渋谷での勉強会(目的のない勉強)
同じゼミの聴講生から、土曜日に勉強会をやることになったので、一緒に参加しないか、と誘われた。
通常大学の中だけで生活していると世界が狭くなるので、私はチャンスがあればどこにでも出かけていくことにしていた。
場所は渋谷の喫茶店。確か道玄坂にある「ライオン」というお店だったと記憶している。クラシック音楽が流れる、うす暗い、静かな空間。
薄暗い店の地下に、広い会議室のような場所があって、そこでいつも6~8人くらいのメンバーが集まって、英語のテキストを読んでいた。
栗本教授が生命論のような内容の本を書いていたのがきっかけで、東京大学の学生などが「バイオ ケミカル」という英語の本を読むための勉強会をやっていたのである。ここのメンバーは、みんな栗本教授の本をよく読んでいる人たちばかりだった。
すでに社会人の人や他大学の学生や、フリーターのような人まで、今考えると何のために勉強していたのかよくわからない集まりだった。
ただ私は、何の目的もなく「勉強のために勉強する」というような時間もありかな、と考えていた。
勉強会が終わると渋谷の居酒屋でみんなで飲んで、色んな話をした。
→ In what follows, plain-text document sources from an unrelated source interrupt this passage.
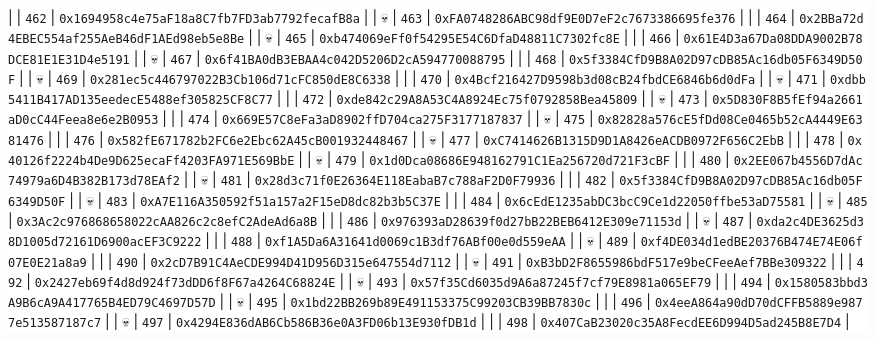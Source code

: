 |  | `462` | `0x1694958c4e75aF18a8C7fb7FD3ab7792fecafB8a` |
| 💀 | `463` | `0xFA0748286ABC98df9E0D7eF2c7673386695fe376` |
|  | `464` | `0x2BBa72d4EBEC554af255AeB46dF1AEd98eb5e8Be` |
| 💀 | `465` | `0xb474069eFf0f54295E54C6DfaD48811C7302fc8E` |
|  | `466` | `0x61E4D3a67Da08DDA9002B78DCE81E1E31D4e5191` |
| 💀 | `467` | `0x6f41BA0dB3EBAA4c042D5206D2cA594770088795` |
|  | `468` | `0x5f3384CfD9B8A02D97cDB85Ac16db05F6349D50F` |
| 💀 | `469` | `0x281ec5c446797022B3Cb106d71cFC850dE8C6338` |
|  | `470` | `0x4Bcf216427D9598b3d08cB24fbdCE6846b6d0dFa` |
| 💀 | `471` | `0xdbb5411B417AD135eedecE5488ef305825CF8C77` |
|  | `472` | `0xde842c29A8A53C4A8924Ec75f0792858Bea45809` |
| 💀 | `473` | `0x5D830F8B5fEf94a2661aD0cC44Feea8e6e2B0953` |
|  | `474` | `0x669E57C8eFa3aD8902ffD704ca275F3177187837` |
| 💀 | `475` | `0x82828a576cE5fDd08Ce0465b52cA4449E6381476` |
|  | `476` | `0x582fE671782b2FC6e2Ebc62A45cB001932448467` |
| 💀 | `477` | `0xC7414626B1315D9D1A8426eACDB0972F656C2EbB` |
|  | `478` | `0x40126f2224b4De9D625ecaFf4203FA971E569BbE` |
| 💀 | `479` | `0x1d0Dca08686E948162791C1Ea256720d721F3cBF` |
|  | `480` | `0x2EE067b4556D7dAc74979a6D4B382B173d78EAf2` |
| 💀 | `481` | `0x28d3c71f0E26364E118EabaB7c788aF2D0F79936` |
|  | `482` | `0x5f3384CfD9B8A02D97cDB85Ac16db05F6349D50F` |
| 💀 | `483` | `0xA7E116A350592f51a157a2F15eD8dc82b3b5C37E` |
|  | `484` | `0x6cEdE1235abDC3bcC9Ce1d22050ffbe53aD75581` |
| 💀 | `485` | `0x3Ac2c976868658022cAA826c2c8efC2AdeAd6a8B` |
|  | `486` | `0x976393aD28639f0d27bB22BEB6412E309e71153d` |
| 💀 | `487` | `0xda2c4DE3625d38D1005d72161D6900acEF3C9222` |
|  | `488` | `0xf1A5Da6A31641d0069c1B3df76ABf00e0d559eAA` |
| 💀 | `489` | `0xf4DE034d1edBE20376B474E74E06f07E0E21a8a9` |
|  | `490` | `0x2cD7B91C4AeCDE994D41D956D315e647554d7112` |
| 💀 | `491` | `0xB3bD2F8655986bdF517e9beCFeeAef7BBe309322` |
|  | `492` | `0x2427eb69f4d8d924f73dDD6f8F67a4264C68824E` |
| 💀 | `493` | `0x57f35Cd6035d9A6a87245f7cf79E8981a065EF79` |
|  | `494` | `0x1580583bbd3A9B6cA9A417765B4ED79C4697D57D` |
| 💀 | `495` | `0x1bd22BB269b89E491153375C99203CB39BB7830c` |
|  | `496` | `0x4eeA864a90dD70dCFFB5889e9877e513587187c7` |
| 💀 | `497` | `0x4294E836dAB6Cb586B36e0A3FD06b13E930fDB1d` |
|  | `498` | `0x407CaB23020c35A8FecdEE6D994D5ad245B8E7D4` |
結局はこの時間のためにみんな集まっていたのかもしれない。
この時代、アカデミックなことがひとつの学生のファッションやスタイルだったのかもしれない。
今の大学生はどうであろうか。このような勉強会を行っている学生は今もいるだろうか。
学生が自主的に集まって、全く課題や宿題などとは関係なく勉強している風景は本当の意味での「学生らしさ」を感じる。
今の大学生にこの「学生らしさ」を取り戻すことは非常に大切なことではないだろうか。